Çıktı, coşkulu kalabalığa hissiyatını dile getirdi. Bahar bulutları gibi doluydu ve her an bir rahmet sağanağı bekleniyordu. Konuşmasını şu sözlerle bitirdi:
- Cemaat, ben şu anda kendimi Resul-i Ekrem'in (a.s.v.) huzurunda görüyorum. Bana diyor ki "İkbal, ne hediye getirdin?" Ben de diyorum ki, "Ya Resullah, gedaya gedalık, sultana sultanlık... Benim Size getirebilecek bir hediyem yoktur. Fakat, huzurunuza öyle bir hediye İle geldim ki, ben onu cennetlerin kevserleriyle değişmem. Size Trablusgarp'ta şehit düşen Müslüman Türk'ün kanını getirdim!"

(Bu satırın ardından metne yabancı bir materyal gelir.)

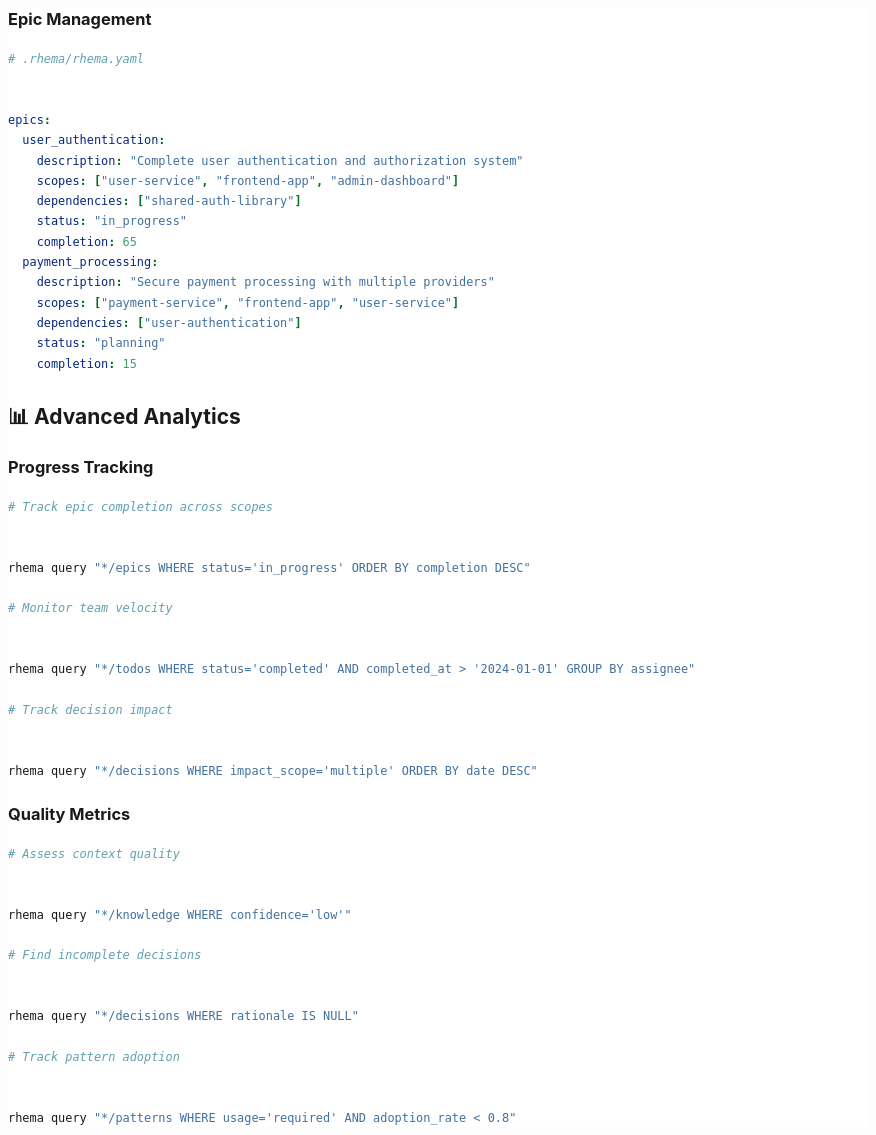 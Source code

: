 ### Epic Management


```yaml
# .rhema/rhema.yaml


epics:
  user_authentication:
    description: "Complete user authentication and authorization system"
    scopes: ["user-service", "frontend-app", "admin-dashboard"]
    dependencies: ["shared-auth-library"]
    status: "in_progress"
    completion: 65
  payment_processing:
    description: "Secure payment processing with multiple providers"
    scopes: ["payment-service", "frontend-app", "user-service"]
    dependencies: ["user-authentication"]
    status: "planning"
    completion: 15
```

## 📊 Advanced Analytics


### Progress Tracking


```bash
# Track epic completion across scopes


rhema query "*/epics WHERE status='in_progress' ORDER BY completion DESC"

# Monitor team velocity


rhema query "*/todos WHERE status='completed' AND completed_at > '2024-01-01' GROUP BY assignee"

# Track decision impact


rhema query "*/decisions WHERE impact_scope='multiple' ORDER BY date DESC"
```

### Quality Metrics


```bash
# Assess context quality


rhema query "*/knowledge WHERE confidence='low'"

# Find incomplete decisions


rhema query "*/decisions WHERE rationale IS NULL"

# Track pattern adoption


rhema query "*/patterns WHERE usage='required' AND adoption_rate < 0.8"
```

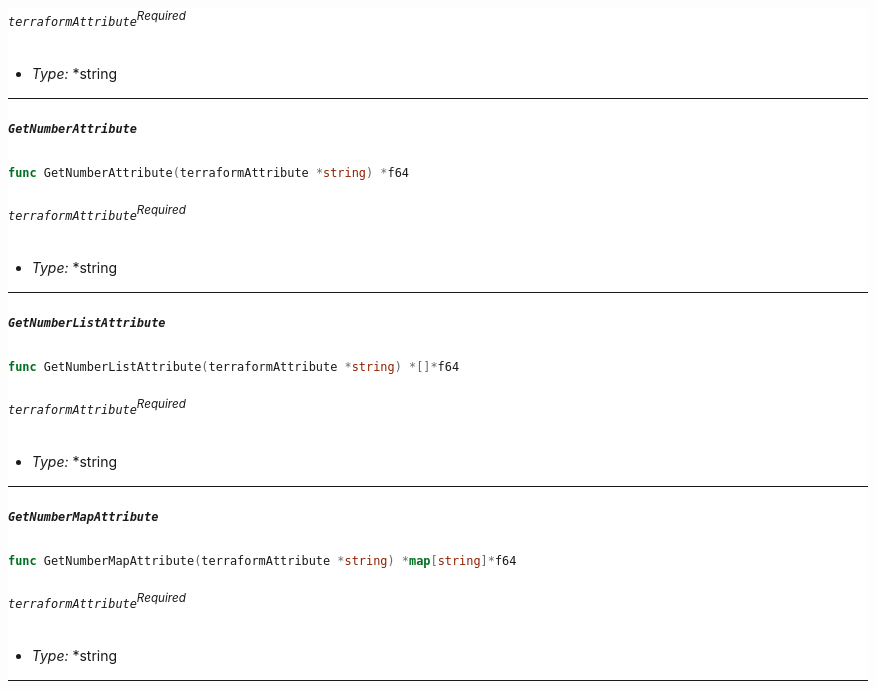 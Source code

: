 ###### `terraformAttribute`<sup>Required</sup> <a name="terraformAttribute" id="@cdktf/provider-opentelekomcloud.identityAclV3.IdentityAclV3IpCidrsOutputReference.getListAttribute.parameter.terraformAttribute"></a>

- *Type:* *string

---

##### `GetNumberAttribute` <a name="GetNumberAttribute" id="@cdktf/provider-opentelekomcloud.identityAclV3.IdentityAclV3IpCidrsOutputReference.getNumberAttribute"></a>

```go
func GetNumberAttribute(terraformAttribute *string) *f64
```

###### `terraformAttribute`<sup>Required</sup> <a name="terraformAttribute" id="@cdktf/provider-opentelekomcloud.identityAclV3.IdentityAclV3IpCidrsOutputReference.getNumberAttribute.parameter.terraformAttribute"></a>

- *Type:* *string

---

##### `GetNumberListAttribute` <a name="GetNumberListAttribute" id="@cdktf/provider-opentelekomcloud.identityAclV3.IdentityAclV3IpCidrsOutputReference.getNumberListAttribute"></a>

```go
func GetNumberListAttribute(terraformAttribute *string) *[]*f64
```

###### `terraformAttribute`<sup>Required</sup> <a name="terraformAttribute" id="@cdktf/provider-opentelekomcloud.identityAclV3.IdentityAclV3IpCidrsOutputReference.getNumberListAttribute.parameter.terraformAttribute"></a>

- *Type:* *string

---

##### `GetNumberMapAttribute` <a name="GetNumberMapAttribute" id="@cdktf/provider-opentelekomcloud.identityAclV3.IdentityAclV3IpCidrsOutputReference.getNumberMapAttribute"></a>

```go
func GetNumberMapAttribute(terraformAttribute *string) *map[string]*f64
```

###### `terraformAttribute`<sup>Required</sup> <a name="terraformAttribute" id="@cdktf/provider-opentelekomcloud.identityAclV3.IdentityAclV3IpCidrsOutputReference.getNumberMapAttribute.parameter.terraformAttribute"></a>

- *Type:* *string

--- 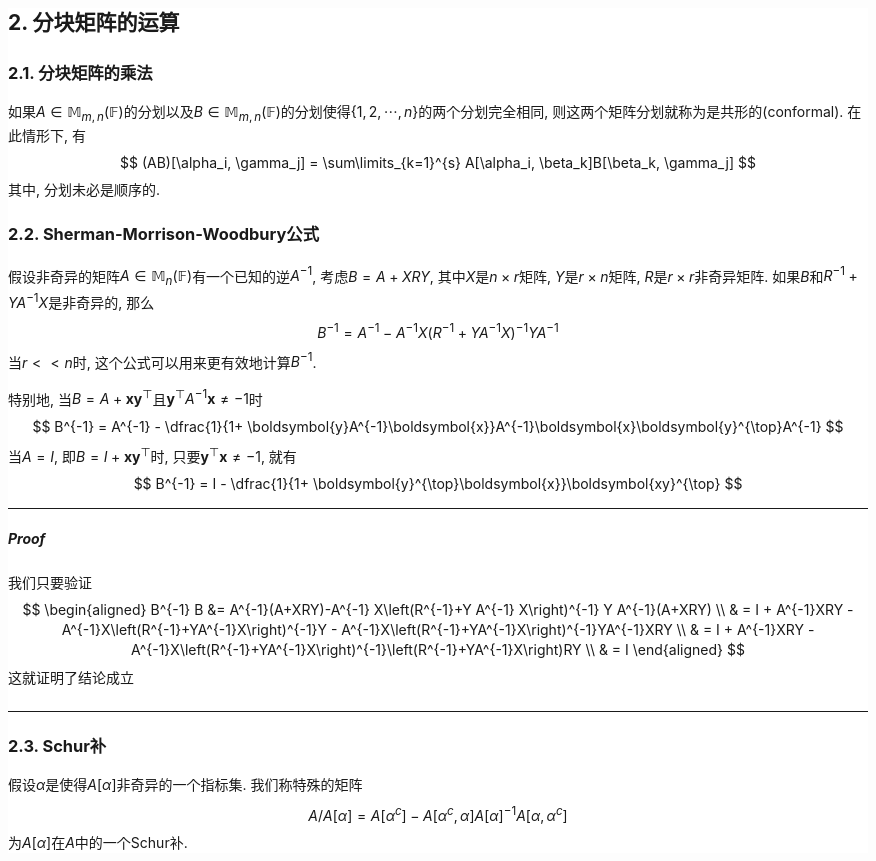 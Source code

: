 ## 2. 分块矩阵的运算
### 2.1. 分块矩阵的乘法
如果$A\in \mathbb{M}_{m, n}(\mathbb{F})$的分划以及$B\in \mathbb{M}_{m, n}(\mathbb{F})$的分划使得$\{1,2, \cdots , n\}$的两个分划完全相同, 则这两个矩阵分划就称为是共形的(conformal). 在此情形下, 有
$$
(AB)[\alpha_i, \gamma_j] = \sum\limits_{k=1}^{s} A[\alpha_i, \beta_k]B[\beta_k, \gamma_j] 
$$
其中, 分划未必是顺序的.

### 2.2. Sherman-Morrison-Woodbury公式
假设非奇异的矩阵$A\in \mathbb{M}_{n}(\mathbb{F})$有一个已知的逆$A^{-1}$, 考虑$B = A+XRY$, 其中$X$是$n\times r$矩阵, $Y$是$r\times n$矩阵, $R$是$r\times r$非奇异矩阵. 如果$B$和$R^{-1}+ YA^{-1}X$是非奇异的, 那么
$$
B^{-1}=A^{-1}-A^{-1} X\left(R^{-1}+Y A^{-1} X\right)^{-1} Y A^{-1}
$$
当$r<<n$时, 这个公式可以用来更有效地计算$B^{-1}$.

特别地, 当$B = A +\boldsymbol{x}\boldsymbol{y}^{\top}$且$\boldsymbol{y}^{\top}A^{-1}\boldsymbol{x}\neq -1$时
$$
B^{-1} = A^{-1} - \dfrac{1}{1+ \boldsymbol{y}A^{-1}\boldsymbol{x}}A^{-1}\boldsymbol{x}\boldsymbol{y}^{\top}A^{-1}
$$
当$A = I$, 即$B = I + \boldsymbol{xy}^{\top}$时, 只要$\boldsymbol{y}^{\top}\boldsymbol{x}\neq -1$, 就有
$$
B^{-1} = I - \dfrac{1}{1+ \boldsymbol{y}^{\top}\boldsymbol{x}}\boldsymbol{xy}^{\top}
$$
___
##### Proof
我们只要验证
$$
\begin{aligned} 
B^{-1} B &= A^{-1}(A+XRY)-A^{-1} X\left(R^{-1}+Y A^{-1} X\right)^{-1} Y A^{-1}(A+XRY) \\ 
& = I  + A^{-1}XRY - A^{-1}X\left(R^{-1}+YA^{-1}X\right)^{-1}Y - A^{-1}X\left(R^{-1}+YA^{-1}X\right)^{-1}YA^{-1}XRY \\
& = I + A^{-1}XRY - A^{-1}X\left(R^{-1}+YA^{-1}X\right)^{-1}\left(R^{-1}+YA^{-1}X\right)RY \\
& = I
\end{aligned}
$$
这就证明了结论成立
#####
___
### 2.3. Schur补
假设$\alpha$是使得$A[\alpha]$非奇异的一个指标集. 我们称特殊的矩阵
$$
A / A[\alpha] = A[\alpha^c] - A[\alpha^c, \alpha]A[\alpha]^{-1}A[\alpha, \alpha^c]
$$
为$A[\alpha]$在$A$中的一个Schur补.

O gün büyük bir yardım toplanmış, herkes elinde av-cunda olanı vermiş, o fakir halk İslam'ın Son Karakolu'na üzerindeki elbisesini çıkarıp göndermişti.

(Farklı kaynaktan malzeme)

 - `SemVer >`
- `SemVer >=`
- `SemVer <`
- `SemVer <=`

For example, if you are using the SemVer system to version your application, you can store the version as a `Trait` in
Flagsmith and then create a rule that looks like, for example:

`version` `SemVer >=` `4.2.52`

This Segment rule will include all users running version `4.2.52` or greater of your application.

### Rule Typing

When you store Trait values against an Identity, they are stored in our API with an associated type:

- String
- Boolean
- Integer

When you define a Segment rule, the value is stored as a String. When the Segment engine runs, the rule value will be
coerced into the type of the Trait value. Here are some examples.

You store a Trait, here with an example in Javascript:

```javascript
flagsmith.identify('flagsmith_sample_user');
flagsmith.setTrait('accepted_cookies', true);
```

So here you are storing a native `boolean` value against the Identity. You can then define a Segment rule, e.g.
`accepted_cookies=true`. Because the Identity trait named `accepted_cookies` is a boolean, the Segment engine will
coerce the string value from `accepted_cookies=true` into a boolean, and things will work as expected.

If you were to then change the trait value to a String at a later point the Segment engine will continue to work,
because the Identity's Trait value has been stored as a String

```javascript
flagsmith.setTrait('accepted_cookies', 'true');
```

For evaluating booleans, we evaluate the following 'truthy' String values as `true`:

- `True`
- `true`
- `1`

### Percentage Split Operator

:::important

Şehit kanı, o kadar mühimdir ki, şehit yıkanmaz ve Rab-binin huzuruna yıkandığı al kanlan ile gönderilir.
Devrimizin büyük hatibi meseleyi anlattıktan sonra kafiyeyi koyar ve şöyle der:
"Muhal farz, ben o huzura çıkarılsa, aynı soruya muhatap olsa idim, Efendimiz'e (a.s.v.)- "Günahına ağlamış insanların gözyaşları ile geldim Ya Resulallah derdim!"
Gözyaşının kıymeti budur.
İBADETİN EN DERİNİ
Hangi yolla olursa olsun hüzün ve ızdırap ibadetin en derini en buutlusu. Bir saat ızdırapla hüzünle kıvranın, soydaşının dindaşının derdini içinizde kıvılcım gibi hissedin ateş koru gibi hissedin. Ötede dağlarvari azametleriyle karşınıza dikilmiş ibadet hasılaları görün. Üzülün ve ibadet görün. Burada üzülen orada üzülmeyecektir. Allah Kuran’ıyla şöyle buyuruyor. Müminlerin sesi soluğu olarak “hamd olsun o Allah’a ki hüzün hüzün deyip yaşadık. Dert dert deyip yaşadık. Izdırap ızdırap deyip yaşadık. Ama bu gün onları götürdü.” Hüzün duyun ızdırap duyun, uzak ve yakın istikbalinizi aydınlatın. Dünya istikbalinizi aydınlatın. Ukba istikbalinizi aydınlatın. Onun karşılığını melekler yazamazlar. Ellerinde kalemler sizin her şeyinizi yazan melekler, içinizde ızdıraba hüzne sıra gelince kalem durur. Göz yaşlarınız gibi kağıdın üzerine damla damla mürekkep damlamaya başlar. Artık orada kalem ağlamaya başlar kalemin ucu da mürekkep damlatmaya başlar.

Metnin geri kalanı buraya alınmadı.